The question is, does Learner have more than one arrow in her literary quiver? Or has she - like other shock-gloss debutantes of recent times - shot her only bolt? The British-born, 16-year Australian-resident and now US-based author has just released her first novel, Madonna Mars (Viking, rrp $19.95). It's billed as an erotic thriller (an adroit cross-genre appeal) and unlike Quiver, which was "hobby" writing that found an accidental niche as modern "pillow book", this is a serious entry in the literary lists. Albeit with a satiric edge. (Homage quotes from Lewis Carroll, Stephen Hawking and Friedrich Nietzsche set the scene revealingly.)

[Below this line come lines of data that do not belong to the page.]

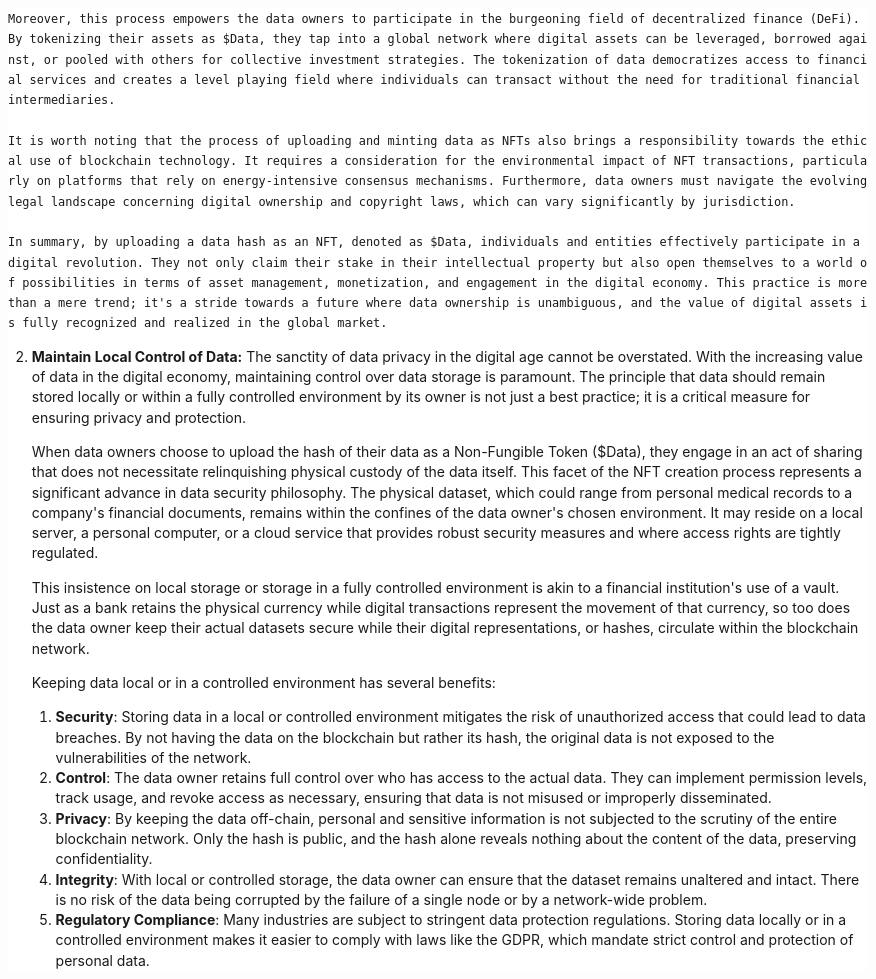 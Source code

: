     Moreover, this process empowers the data owners to participate in the burgeoning field of decentralized finance (DeFi). By tokenizing their assets as $Data, they tap into a global network where digital assets can be leveraged, borrowed against, or pooled with others for collective investment strategies. The tokenization of data democratizes access to financial services and creates a level playing field where individuals can transact without the need for traditional financial intermediaries.

    It is worth noting that the process of uploading and minting data as NFTs also brings a responsibility towards the ethical use of blockchain technology. It requires a consideration for the environmental impact of NFT transactions, particularly on platforms that rely on energy-intensive consensus mechanisms. Furthermore, data owners must navigate the evolving legal landscape concerning digital ownership and copyright laws, which can vary significantly by jurisdiction.

    In summary, by uploading a data hash as an NFT, denoted as $Data, individuals and entities effectively participate in a digital revolution. They not only claim their stake in their intellectual property but also open themselves to a world of possibilities in terms of asset management, monetization, and engagement in the digital economy. This practice is more than a mere trend; it's a stride towards a future where data ownership is unambiguous, and the value of digital assets is fully recognized and realized in the global market.
2.  **Maintain Local Control of Data:** The sanctity of data privacy in the digital age cannot be overstated. With the increasing value of data in the digital economy, maintaining control over data storage is paramount. The principle that data should remain stored locally or within a fully controlled environment by its owner is not just a best practice; it is a critical measure for ensuring privacy and protection.

    When data owners choose to upload the hash of their data as a Non-Fungible Token ($Data), they engage in an act of sharing that does not necessitate relinquishing physical custody of the data itself. This facet of the NFT creation process represents a significant advance in data security philosophy. The physical dataset, which could range from personal medical records to a company's financial documents, remains within the confines of the data owner's chosen environment. It may reside on a local server, a personal computer, or a cloud service that provides robust security measures and where access rights are tightly regulated.

    This insistence on local storage or storage in a fully controlled environment is akin to a financial institution's use of a vault. Just as a bank retains the physical currency while digital transactions represent the movement of that currency, so too does the data owner keep their actual datasets secure while their digital representations, or hashes, circulate within the blockchain network.

    Keeping data local or in a controlled environment has several benefits:

    1. **Security**: Storing data in a local or controlled environment mitigates the risk of unauthorized access that could lead to data breaches. By not having the data on the blockchain but rather its hash, the original data is not exposed to the vulnerabilities of the network.
    2. **Control**: The data owner retains full control over who has access to the actual data. They can implement permission levels, track usage, and revoke access as necessary, ensuring that data is not misused or improperly disseminated.
    3. **Privacy**: By keeping the data off-chain, personal and sensitive information is not subjected to the scrutiny of the entire blockchain network. Only the hash is public, and the hash alone reveals nothing about the content of the data, preserving confidentiality.
    4. **Integrity**: With local or controlled storage, the data owner can ensure that the dataset remains unaltered and intact. There is no risk of the data being corrupted by the failure of a single node or by a network-wide problem.
    5. **Regulatory Compliance**: Many industries are subject to stringent data protection regulations. Storing data locally or in a controlled environment makes it easier to comply with laws like the GDPR, which mandate strict control and protection of personal data.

Sarah Kavish is a sexually literate, alluringly attractive, anarchically-minded, LA-based Nasa scientist with training in nuclear physics. A key player in a project to transform the face of Mars, she has inherited the best genes of her aristocratic Indian physicist father and wild-child Irish seer mother. Add in unscrupulous corporate henchmen, urgent environmentalism (Gaia with attitude), cyclic coincidence, Hollywood hunks and goons, Nasa nefariousness. Plus FBI-diocy, and a gift for psychic linking that can only be activated by orgasm. (Potential prophets sign up here.) Oh, and murder most frequent.

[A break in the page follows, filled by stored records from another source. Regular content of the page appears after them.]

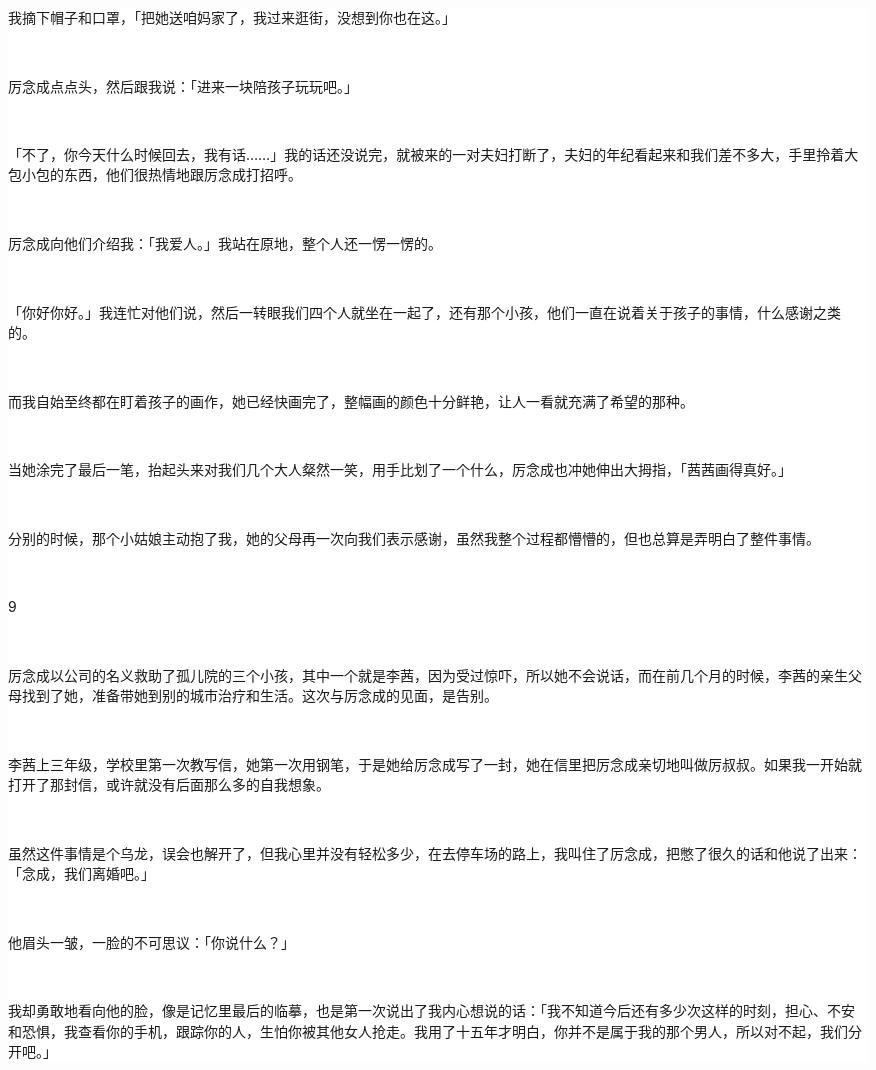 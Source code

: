 我摘下帽子和口罩，「把她送咱妈家了，我过来逛街，没想到你也在这。」


 


厉念成点点头，然后跟我说：「进来一块陪孩子玩玩吧。」


 


「不了，你今天什么时候回去，我有话……」我的话还没说完，就被来的一对夫妇打断了，夫妇的年纪看起来和我们差不多大，手里拎着大包小包的东西，他们很热情地跟厉念成打招呼。


 


厉念成向他们介绍我：「我爱人。」我站在原地，整个人还一愣一愣的。


 


「你好你好。」我连忙对他们说，然后一转眼我们四个人就坐在一起了，还有那个小孩，他们一直在说着关于孩子的事情，什么感谢之类的。


 


而我自始至终都在盯着孩子的画作，她已经快画完了，整幅画的颜色十分鲜艳，让人一看就充满了希望的那种。


 


当她涂完了最后一笔，抬起头来对我们几个大人粲然一笑，用手比划了一个什么，厉念成也冲她伸出大拇指，「茜茜画得真好。」


 


分别的时候，那个小姑娘主动抱了我，她的父母再一次向我们表示感谢，虽然我整个过程都懵懵的，但也总算是弄明白了整件事情。


 


9


 


厉念成以公司的名义救助了孤儿院的三个小孩，其中一个就是李茜，因为受过惊吓，所以她不会说话，而在前几个月的时候，李茜的亲生父母找到了她，准备带她到别的城市治疗和生活。这次与厉念成的见面，是告别。


 


李茜上三年级，学校里第一次教写信，她第一次用钢笔，于是她给厉念成写了一封，她在信里把厉念成亲切地叫做厉叔叔。如果我一开始就打开了那封信，或许就没有后面那么多的自我想象。


 


虽然这件事情是个乌龙，误会也解开了，但我心里并没有轻松多少，在去停车场的路上，我叫住了厉念成，把憋了很久的话和他说了出来：「念成，我们离婚吧。」


 


他眉头一皱，一脸的不可思议：「你说什么？」


 


我却勇敢地看向他的脸，像是记忆里最后的临摹，也是第一次说出了我内心想说的话：「我不知道今后还有多少次这样的时刻，担心、不安和恐惧，我查看你的手机，跟踪你的人，生怕你被其他女人抢走。我用了十五年才明白，你并不是属于我的那个男人，所以对不起，我们分开吧。」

Now 38, the Adelaide Writers Week-bound Learner has been a multimedia butterfly. Trained as a sculptor at the Victorian College of the Arts, she moved into performance art, the fringe theatre and then mainstream playwriting, where sexuality and emotional/idealistic confrontation featured strongly in her plays (Glass Mermaid, Wolf, SNAG). Then came literature, scriptwriting in LA, a gig as a columnist for The Australian Magazine ...

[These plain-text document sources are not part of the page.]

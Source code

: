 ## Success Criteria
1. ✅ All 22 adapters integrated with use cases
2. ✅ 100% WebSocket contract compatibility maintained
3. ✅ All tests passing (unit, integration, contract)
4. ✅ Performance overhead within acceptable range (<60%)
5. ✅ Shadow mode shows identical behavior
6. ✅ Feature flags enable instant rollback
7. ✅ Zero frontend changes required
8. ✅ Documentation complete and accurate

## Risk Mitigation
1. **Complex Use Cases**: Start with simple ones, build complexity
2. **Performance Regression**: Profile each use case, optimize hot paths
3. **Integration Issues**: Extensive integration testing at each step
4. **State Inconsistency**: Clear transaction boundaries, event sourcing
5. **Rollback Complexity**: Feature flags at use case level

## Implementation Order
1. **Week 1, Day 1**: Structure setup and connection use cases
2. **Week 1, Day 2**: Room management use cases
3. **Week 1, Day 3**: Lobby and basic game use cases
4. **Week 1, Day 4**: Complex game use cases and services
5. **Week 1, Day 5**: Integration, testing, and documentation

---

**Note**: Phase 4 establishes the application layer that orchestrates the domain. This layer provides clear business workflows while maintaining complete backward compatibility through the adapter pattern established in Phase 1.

Her novel reflects this eclecticism. She is sharp-eyed, literate, socially aware, brave, sardonic and unabashed. Nevertheless, Madonna Mars is definitely a first novel. It's breathlessly overburdened with issues, ideals and pointmaking. It's probably been reworked one too many times, without eliminating the odd disconcerting naivity. Occasionally the writing clunks with jarring clumsiness, the plot creaks with colour-by-numbers rigidity, and the explicit sex scenes annoy more than arouse. In a peculiar way, they distract from what is a classily racy thriller, verging on Kama Sutra-primed, politically correct set pieces. Yet, for all that, there's a lot to like - it may not have Nietzschean significance (thank god) and the L-plates may be showing, but it also rumbles along pleasingly: the humour is knowing, the observations acute, the ideas involving. On the page-turning test, it rates well. Which ultimately is what counts most.